═══ Dataset records ═══

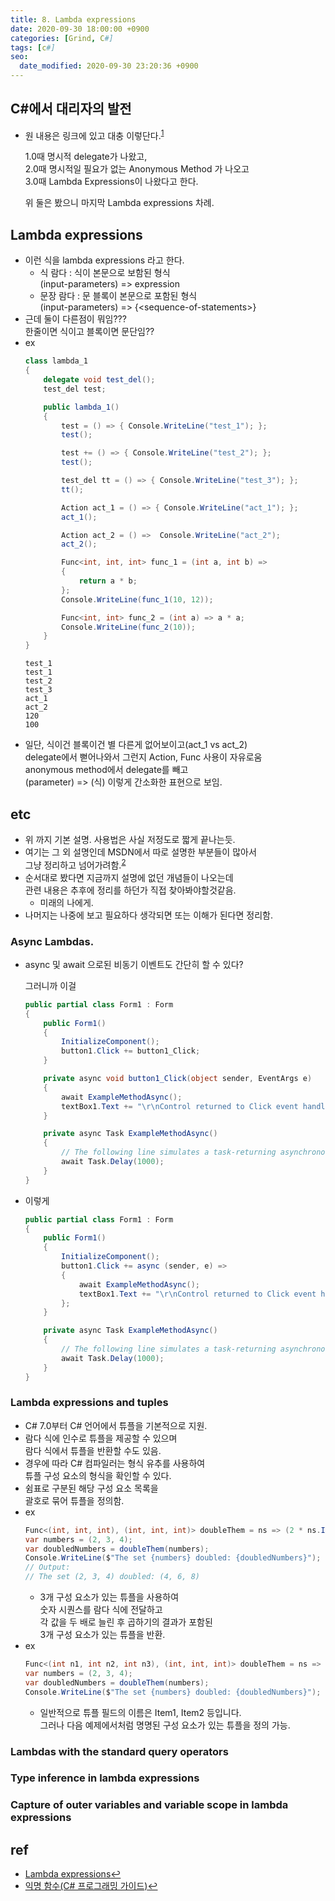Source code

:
 ```yaml
---
title: 8. Lambda expressions
date: 2020-09-30 18:00:00 +0900
categories: [Grind, C#]
tags: [c#]
seo:
  date_modified: 2020-09-30 23:20:36 +0900
---
```


## C#에서 대리자의 발전
- 원 내용은 링크에 있고 대충 이렇단다.<sup id="a1">[1](#f1)</sup>
  
  1.0때 명시적 delegate가 나왔고,  
  2.0때 명시적일 필요가 없는 Anonymous Method 가 나오고  
  3.0때 Lambda Expressions이 나왔다고 한다.  

  위 둘은 봤으니 마지막 Lambda expressions 차례.

## Lambda expressions
- 이런 식을 lambda expressions 라고 한다.
  - 식 람다 : 식이 본문으로 보함된 형식  
  (input-parameters) => expression
  - 문장 람다 : 문 블록이 본문으로 포함된 형식  
  (input-parameters) => {\<sequence-of-statements>}
- 근데 둘이 다른점이 뭐임???  
한줄이면 식이고 블록이면 문단임??
- ex
  ```c#
  class lambda_1
  {
      delegate void test_del();
      test_del test; 

      public lambda_1()
      {
          test = () => { Console.WriteLine("test_1"); };
          test();

          test += () => { Console.WriteLine("test_2"); };
          test();

          test_del tt = () => { Console.WriteLine("test_3"); };
          tt();

          Action act_1 = () => { Console.WriteLine("act_1"); };
          act_1();

          Action act_2 = () =>  Console.WriteLine("act_2");
          act_2();

          Func<int, int, int> func_1 = (int a, int b) =>
          {
              return a * b;
          };
          Console.WriteLine(func_1(10, 12));

          Func<int, int> func_2 = (int a) => a * a;
          Console.WriteLine(func_2(10));
      }
  }
  ```
  ```
  test_1
  test_1
  test_2
  test_3
  act_1
  act_2
  120
  100
  ```
- 일단, 식이건 블록이건 별 다른게 없어보이고(act_1 vs act_2)  
delegate에서 뻗어나와서 그런지 Action, Func 사용이 자유로움  
anonymous method에서 delegate를 빼고  
(parameter) => (식) 이렇게 간소화한 표현으로 보임.

## etc
- 위 까지 기본 설명. 사용법은 사실 저정도로 짧게 끝나는듯.
- 여기는 그 외 설명인데 MSDN에서 따로 설명한 부분들이 많아서  
그냥 정리하고 넘어가려함.<sup id="a2">[2](#f2)</sup>
- 순서대로 봤다면 지금까지 설명에 없던 개념들이 나오는데  
관련 내용은 추후에 정리를 하던가 직접 찾아봐야할것같음. 
  - 미래의 나에게.
- 나머지는 나중에 보고 필요하다 생각되면 또는 이해가 된다면 정리함.

### Async Lambdas.
- async 및 await 으로된 비동기 이벤트도 간단히 할 수 있다?  

  그러니까 이걸 
  ```c#
  public partial class Form1 : Form
  {
      public Form1()
      {
          InitializeComponent();
          button1.Click += button1_Click;
      }

      private async void button1_Click(object sender, EventArgs e)
      {
          await ExampleMethodAsync();
          textBox1.Text += "\r\nControl returned to Click event handler.\n";
      }

      private async Task ExampleMethodAsync()
      {
          // The following line simulates a task-returning asynchronous process.
          await Task.Delay(1000);
      }
  }
  ```

- 이렇게
  ```c#
  public partial class Form1 : Form
  {
      public Form1()
      {
          InitializeComponent();
          button1.Click += async (sender, e) =>
          {
              await ExampleMethodAsync();
              textBox1.Text += "\r\nControl returned to Click event handler.\n";
          };
      }

      private async Task ExampleMethodAsync()
      {
          // The following line simulates a task-returning asynchronous process.
          await Task.Delay(1000);
      }
  }
  ```

### Lambda expressions and tuples
- C# 7.0부터 C# 언어에서 튜플을 기본적으로 지원.  
- 람다 식에 인수로 튜플을 제공할 수 있으며  
람다 식에서 튜플을 반환할 수도 있음.  
- 경우에 따라 C# 컴파일러는 형식 유추를 사용하여  
튜플 구성 요소의 형식을 확인할 수 있다.
- 쉼표로 구분된 해당 구성 요소 목록을  
괄호로 묶어 튜플을 정의함.  
- ex 
  ```c#
  Func<(int, int, int), (int, int, int)> doubleThem = ns => (2 * ns.Item1, 2 * ns.Item2, 2 * ns.Item3);
  var numbers = (2, 3, 4);
  var doubledNumbers = doubleThem(numbers);
  Console.WriteLine($"The set {numbers} doubled: {doubledNumbers}");
  // Output:
  // The set (2, 3, 4) doubled: (4, 6, 8)
  ```
  - 3개 구성 요소가 있는 튜플을 사용하여  
  숫자 시퀀스를 람다 식에 전달하고  
  각 값을 두 배로 늘린 후 곱하기의 결과가 포함된  
  3개 구성 요소가 있는 튜플을 반환.
- ex
  ```c#
  Func<(int n1, int n2, int n3), (int, int, int)> doubleThem = ns => (2 * ns.n1, 2 * ns.n2, 2 * ns.n3);
  var numbers = (2, 3, 4);
  var doubledNumbers = doubleThem(numbers);
  Console.WriteLine($"The set {numbers} doubled: {doubledNumbers}");
  
  ```
  - 일반적으로 튜플 필드의 이름은 Item1, Item2 등입니다.  
  그러나 다음 예제에서처럼 명명된 구성 요소가 있는 튜플을 정의 가능.


### Lambdas with the standard query operators
### Type inference in lambda expressions
### Capture of outer variables and variable scope in lambda expressions



## ref
- [Lambda expressions](https://docs.microsoft.com/en-us/dotnet/csharp/programming-guide/statements-expressions-operators/lambda-expressions#expression-lambdas)<b id="f1"></b>[↩](#a1)
- [익명 함수(C# 프로그래밍 가이드)](https://docs.microsoft.com/ko-kr/dotnet/csharp/programming-guide/statements-expressions-operators/anonymous-functions)<b id="f2"></b>[↩](#a2)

═══

Required work. Wherever a line in the entries above holds "Text", copy that line.

Result for this task.
          textBox1.Text += "\r\nControl returned to Click event handler.\n";
              textBox1.Text += "\r\nControl returned to Click event handler.\n";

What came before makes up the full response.